Darren Krett
Thursday 18 May 2023
Share on:
Post views: 3012
DOOMSDAY SCENARIO, Here’s what could happen if the debt ceiling is breached ?
Categories
Trends
WHAT IS THE DEBT CEILING EXACTLY?
The whole concept of a debt ceiling itself was built by federal lawmakers during World War One. It gave the U.S. Treasury the ability to issue bonds without congressional approval, but only if the total debt of the federal government stayed under a specified “ceiling”. Now every government has debt ceilings but only the US and Denmark set it as an absolute figure. A more widely accepted approach is setting the maximum of what governments can spend as a percentage of the GDP. Poland, for example, has a constitutional limit of 60% of its gross domestic products and a budget cannot be approved in case this limit has been breached.

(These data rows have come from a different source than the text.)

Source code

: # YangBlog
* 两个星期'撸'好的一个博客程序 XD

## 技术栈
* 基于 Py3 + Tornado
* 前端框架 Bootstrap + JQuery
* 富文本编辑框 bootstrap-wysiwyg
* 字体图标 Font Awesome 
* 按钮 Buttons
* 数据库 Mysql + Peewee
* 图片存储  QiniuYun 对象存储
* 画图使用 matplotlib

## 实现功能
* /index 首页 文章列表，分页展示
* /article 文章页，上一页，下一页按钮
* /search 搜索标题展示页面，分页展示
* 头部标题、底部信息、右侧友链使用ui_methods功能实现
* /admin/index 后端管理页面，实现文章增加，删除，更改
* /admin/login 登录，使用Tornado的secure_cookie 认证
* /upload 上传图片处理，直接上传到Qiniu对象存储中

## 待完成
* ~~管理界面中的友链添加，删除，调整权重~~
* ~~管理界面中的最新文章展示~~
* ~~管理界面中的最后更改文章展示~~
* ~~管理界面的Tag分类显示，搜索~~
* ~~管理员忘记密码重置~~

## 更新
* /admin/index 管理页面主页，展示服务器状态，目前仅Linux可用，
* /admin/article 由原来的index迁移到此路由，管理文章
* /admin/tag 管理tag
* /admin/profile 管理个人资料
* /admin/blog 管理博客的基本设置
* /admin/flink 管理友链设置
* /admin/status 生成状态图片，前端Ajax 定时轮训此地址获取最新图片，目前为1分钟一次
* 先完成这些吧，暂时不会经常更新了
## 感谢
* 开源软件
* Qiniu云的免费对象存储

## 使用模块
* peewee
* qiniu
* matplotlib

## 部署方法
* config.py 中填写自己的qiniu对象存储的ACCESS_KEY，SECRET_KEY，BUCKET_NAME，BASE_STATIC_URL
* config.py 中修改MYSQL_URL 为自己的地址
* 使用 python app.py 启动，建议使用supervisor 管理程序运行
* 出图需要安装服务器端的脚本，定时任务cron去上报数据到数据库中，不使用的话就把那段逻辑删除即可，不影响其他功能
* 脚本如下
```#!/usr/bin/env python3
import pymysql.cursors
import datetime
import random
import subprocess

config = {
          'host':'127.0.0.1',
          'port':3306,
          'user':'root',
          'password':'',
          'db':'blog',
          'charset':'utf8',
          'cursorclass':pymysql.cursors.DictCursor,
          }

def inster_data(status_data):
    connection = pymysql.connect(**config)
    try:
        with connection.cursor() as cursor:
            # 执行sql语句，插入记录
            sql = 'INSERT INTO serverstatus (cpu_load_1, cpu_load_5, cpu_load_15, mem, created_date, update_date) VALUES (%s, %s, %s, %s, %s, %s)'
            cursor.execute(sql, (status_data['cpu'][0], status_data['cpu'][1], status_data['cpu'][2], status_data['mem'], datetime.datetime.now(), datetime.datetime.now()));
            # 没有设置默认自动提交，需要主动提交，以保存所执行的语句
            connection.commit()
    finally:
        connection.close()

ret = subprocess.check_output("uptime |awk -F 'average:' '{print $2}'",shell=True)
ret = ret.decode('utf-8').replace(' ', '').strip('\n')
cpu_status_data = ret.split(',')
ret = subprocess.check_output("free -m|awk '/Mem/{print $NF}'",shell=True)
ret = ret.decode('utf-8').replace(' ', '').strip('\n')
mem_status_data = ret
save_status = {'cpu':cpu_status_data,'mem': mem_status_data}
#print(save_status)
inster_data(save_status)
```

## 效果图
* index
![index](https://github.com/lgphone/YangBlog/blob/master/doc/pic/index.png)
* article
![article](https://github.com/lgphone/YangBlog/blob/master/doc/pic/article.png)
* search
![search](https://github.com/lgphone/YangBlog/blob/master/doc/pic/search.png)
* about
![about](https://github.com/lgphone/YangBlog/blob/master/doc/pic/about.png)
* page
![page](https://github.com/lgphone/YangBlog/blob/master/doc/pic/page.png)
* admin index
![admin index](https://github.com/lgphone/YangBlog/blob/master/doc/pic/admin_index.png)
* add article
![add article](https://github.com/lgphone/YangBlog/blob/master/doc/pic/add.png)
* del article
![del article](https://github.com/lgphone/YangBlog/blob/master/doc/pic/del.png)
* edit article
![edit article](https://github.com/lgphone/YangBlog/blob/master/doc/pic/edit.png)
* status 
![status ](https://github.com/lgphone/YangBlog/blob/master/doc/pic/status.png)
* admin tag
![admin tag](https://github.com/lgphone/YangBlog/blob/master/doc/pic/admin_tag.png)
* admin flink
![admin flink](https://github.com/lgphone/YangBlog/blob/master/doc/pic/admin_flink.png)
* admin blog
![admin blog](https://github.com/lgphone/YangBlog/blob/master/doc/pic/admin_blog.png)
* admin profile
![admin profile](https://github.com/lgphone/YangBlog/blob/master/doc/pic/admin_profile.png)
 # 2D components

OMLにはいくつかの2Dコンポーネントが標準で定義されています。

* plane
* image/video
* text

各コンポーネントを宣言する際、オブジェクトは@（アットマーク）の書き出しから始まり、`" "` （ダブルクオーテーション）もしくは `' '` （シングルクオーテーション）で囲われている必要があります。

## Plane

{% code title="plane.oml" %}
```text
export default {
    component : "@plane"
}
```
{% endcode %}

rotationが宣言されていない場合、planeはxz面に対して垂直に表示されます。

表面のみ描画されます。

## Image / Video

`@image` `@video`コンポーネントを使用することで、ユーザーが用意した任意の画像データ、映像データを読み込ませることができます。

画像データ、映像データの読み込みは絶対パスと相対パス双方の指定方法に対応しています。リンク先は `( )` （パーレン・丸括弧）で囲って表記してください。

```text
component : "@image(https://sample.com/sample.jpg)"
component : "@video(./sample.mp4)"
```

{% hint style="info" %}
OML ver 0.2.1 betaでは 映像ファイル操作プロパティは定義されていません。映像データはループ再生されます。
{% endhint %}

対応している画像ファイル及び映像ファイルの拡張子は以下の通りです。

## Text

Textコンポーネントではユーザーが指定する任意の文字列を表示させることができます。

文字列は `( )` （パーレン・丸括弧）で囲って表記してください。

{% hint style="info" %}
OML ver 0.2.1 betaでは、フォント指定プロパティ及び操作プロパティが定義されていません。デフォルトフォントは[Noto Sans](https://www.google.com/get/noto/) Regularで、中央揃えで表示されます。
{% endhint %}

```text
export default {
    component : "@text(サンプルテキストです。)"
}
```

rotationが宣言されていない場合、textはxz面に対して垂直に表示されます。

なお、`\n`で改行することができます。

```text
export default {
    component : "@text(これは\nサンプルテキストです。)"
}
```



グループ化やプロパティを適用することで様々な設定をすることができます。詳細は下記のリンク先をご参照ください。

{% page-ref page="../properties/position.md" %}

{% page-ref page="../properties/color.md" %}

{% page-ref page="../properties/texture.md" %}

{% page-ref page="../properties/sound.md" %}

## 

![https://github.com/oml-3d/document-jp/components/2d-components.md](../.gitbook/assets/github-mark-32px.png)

Anyway, back to the US, its debt limit (which currently sits at $31.4 trillion), and if you have listened to recent comments by Treasury Secretary Janet Yellen, the government could reach this figure in just about two weeks time. Congress has raised the debt limit dozens of times in the past, but in recent years the maneuver has become harder to negotiate due to the deep political divide in Washington and across the country.
IT IS NOT "NOTHING"
The utterly clueless former US president endorsed the default if Democrats do not cave in and downplayed the potentially catastrophic impact of the stand-off saying that “it could be really bad, it could be maybe nothing”. He is wrong. A failure to raise the debt limit would be simply disastrous, not only for the US but globally, too. Negotiations are ongoing, while the Republicans demand deep cuts to government programmes in the coming 10 years whilst the Democrats are offering modest reductions in the next two years. What is a no go from the Democrats is the repeal of the tax credits on clean energy, which is part of Joe Biden’s Inflation Reduction Act. Debt relief on student loans is another “sacred cow” for the current administration. Differences might be narrowed, and a compromise could be found in applying savings from unspent Covid funds to a possible agreement and in hastening the process of issuing permits for big investment projects.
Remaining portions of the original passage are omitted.